However, in the meantime, Motorola has filed four closely related lawsuits at Microsoft for non-payment due to use of this technology in its Windows 7, Internet Explorer, Windows Media Player and Xbox gaming console, in Germany. Incredibly, Judge Dr. Holger Kircher of the Landgericht Mannheim (Mannheim Regional Court) ruled in favour of Motorola. This means that the above products are subject to a permanent injunction (appealable) barring their sale in Germany, with a requirement that they be recalled from retail and destroyed!

However, luckily for Microsoft, the injunction isn’t immediately enforceable, due to three major challenges for Motorola: they have to wait on the outcome of Microsoft’s appeal and post a large bond, the appeals court can suspend the ruling and the third major challenge for Motorola is probably the steepest one: Judge James L. Robart of the United States District Court for the Western District of Washington won’t allow an end-run around his FRAND case, after the US court ordered a restraining order against Motorola’s near term enforcement of its injunction.
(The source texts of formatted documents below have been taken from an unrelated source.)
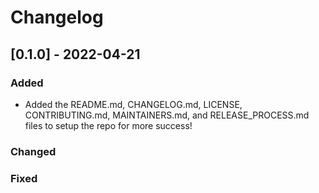 # Changelog

## [0.1.0] - 2022-04-21

### Added
- Added the README.md, CHANGELOG.md, LICENSE, CONTRIBUTING.md, MAINTAINERS.md, and RELEASE_PROCESS.md files to setup the repo for more success!

### Changed

### Fixed

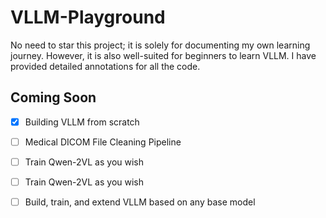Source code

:# VLLM-Playground

No need to star this project; it is solely for documenting my own learning journey. However, it is also well-suited for beginners to learn VLLM. I have provided detailed annotations for all the code.



##  Coming Soon

- [x] Building VLLM from scratch
- [ ] Medical DICOM File Cleaning Pipeline
- [ ] Train Qwen-2VL as you wish
- [ ] Train Qwen-2VL as you wish
- [ ] Build, train, and extend VLLM based on any base model

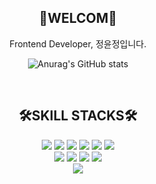 <h2 align=center>👋WELCOM👋</h2> 
<div align=center>
  <p>Frontend Developer, 정윤정입니다.</p>
  
  ![Anurag's GitHub stats](https://github-readme-stats.vercel.app/api?username=busy-joj&show_icons=true&theme=dracula)


</div>


<br/>
<h2 align=center>🛠️SKILL STACKS🛠️</h2>
<div align=center>
  <img src="https://img.shields.io/badge/html5-E34F26?style=for-the-badge&logo=html5&logoColor=white">
  <img src="https://img.shields.io/badge/css-1572B6?style=for-the-badge&logo=css3&logoColor=white">
  
  <img src="https://img.shields.io/badge/SASS-BF4080?style=for-the-badge&logo=SASS3&logoColor=white">
  <img src="https://img.shields.io/badge/bootstrap-7952B3?style=for-the-badge&logo=bootstrap&logoColor=white">
  <img src="https://img.shields.io/badge/javascript-F7DF1E?style=for-the-badge&logo=javascript&logoColor=black">
  <img src="https://img.shields.io/badge/jquery-0769AD?style=for-the-badge&logo=jquery&logoColor=white">
</div>
<div align=center>
  <img src="https://img.shields.io/badge/react-61DAFB?style=for-the-badge&logo=react&logoColor=black">
  <img src="https://img.shields.io/badge/Next.js-de1d8d?style=for-the-badge&logo=Next.js&logoColor=white">
  <img src="https://img.shields.io/badge/Gatsby.js-4FC08D?style=for-the-badge&logo=Gatsby.js&logoColor=white">
  <img src="https://img.shields.io/badge/vue.js-4FC08D?style=for-the-badge&logo=vue.js&logoColor=white">
</div>

<div align=center>
  <img src="https://img.shields.io/badge/firebase-FFCA28?style=for-the-badge&logo=firebase&logoColor=white">
</div>

<!--
**busy-joj/busy-joj** is a ✨ _special_ ✨ repository because its `README.md` (this file) appears on your GitHub profile.

Here are some ideas to get you started:

- 🔭 I’m currently working on ...
- 🌱 I’m currently learning ...
- 👯 I’m looking to collaborate on ...
- 🤔 I’m looking for help with ...
- 💬 Ask me about ...
- 📫 How to reach me: ...
- 😄 Pronouns: ...
- ⚡ Fun fact: ...
-->
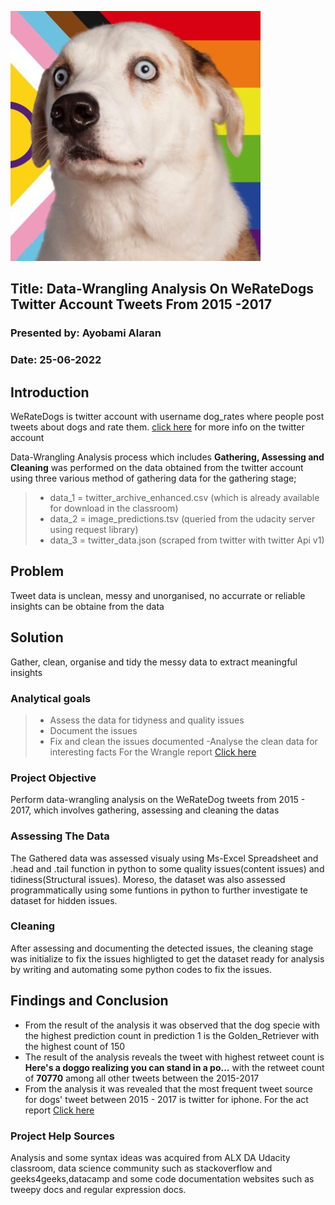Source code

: ![images.jpg](Img_1.jpg)

## Title: Data-Wrangling Analysis On WeRateDogs Twitter Account Tweets From 2015 -2017
### Presented by: Ayobami Alaran
### Date: 25-06-2022

## Introduction

WeRateDogs is twitter account with username dog_rates where people post tweets about dogs and rate them.
[click here](https://twitter.com/dog_rates) for more info on the twitter account

Data-Wrangling Analysis process which includes **Gathering, Assessing and Cleaning** was performed on the data obtained from the twitter account using three various method of gathering data for the gathering stage;
>- data_1 = twitter_archive_enhanced.csv (which is already available for download in the classroom)
>- data_2 = image_predictions.tsv (queried from the udacity server using request library)
>- data_3 = twitter_data.json (scraped from twitter with twitter Api v1)

## Problem
Tweet data is unclean, messy and unorganised, no accurrate or reliable insights can be obtaine from the data

## Solution
Gather, clean, organise and tidy the messy data to extract meaningful insights 

### Analytical goals 
>- Assess the data for tidyness and quality issues 
>- Document the issues 
>- Fix and clean the issues documented 
>-Analyse the clean data for interesting facts 
For the Wrangle report [Click here](https://github.com/Ayobami6/Tweet-Data-Analysis/blob/main/wrangle_act.pdf)



### Project Objective
Perform data-wrangling analysis on the WeRateDog tweets from 2015 - 2017, which involves gathering, assessing and cleaning the datas 

### Assessing The Data

The Gathered data was assessed visualy using Ms-Excel Spreadsheet and .head and .tail function in python to some quality issues(content issues) and tidiness(Structural issues). 
Moreso, the dataset was also assessed programmatically using some funtions in python to further investigate te dataset for hidden issues.

### Cleaning 
After assessing and documenting the detected issues, the cleaning stage was initialize to fix the issues highligted to get the dataset ready for analysis by writing and automating some python codes to fix the issues. 

## Findings and Conclusion 
* From the result of the analysis it was observed that the dog specie with the highest prediction count in prediction 1 is the Golden_Retriever with the highest count of 150
* The result of the analysis reveals the tweet with highest retweet count is **Here's a doggo realizing you can stand in a po...** with the retweet count of **70770** among all other tweets between the 2015-2017
* From the analysis it was revealed that the most frequent tweet source for dogs' tweet between 2015 - 2017 is twitter for iphone.
For the act report [Click here](https://github.com/Ayobami6/Tweet-Data-Analysis/blob/main/act_report.pdf)

### Project Help Sources 
Analysis and some syntax ideas was acquired from ALX DA Udacity classroom, data science community such as stackoverflow and geeks4geeks,datacamp and some code documentation websites such as tweepy docs and regular expression docs.
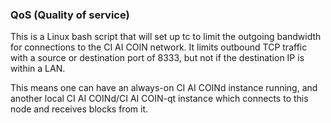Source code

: ### QoS (Quality of service) ###

This is a Linux bash script that will set up tc to limit the outgoing bandwidth for connections to the CI AI COIN network. It limits outbound TCP traffic with a source or destination port of 8333, but not if the destination IP is within a LAN.

This means one can have an always-on CI AI COINd instance running, and another local CI AI COINd/CI AI COIN-qt instance which connects to this node and receives blocks from it.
Good luck Motorola actually prevailing with this anticompetitive tactic. Hey, don’t you just love “competition”?

Microsoft can prevent the enforcement of this Mannheim injunction by convincing the Karlsruhe Higher Regional Court of the merits of its appeal and/or winning further decisions in Seattle. Motorola, however, needs to fend off both challenges, the one in Karlsruhe and the one in Seattle.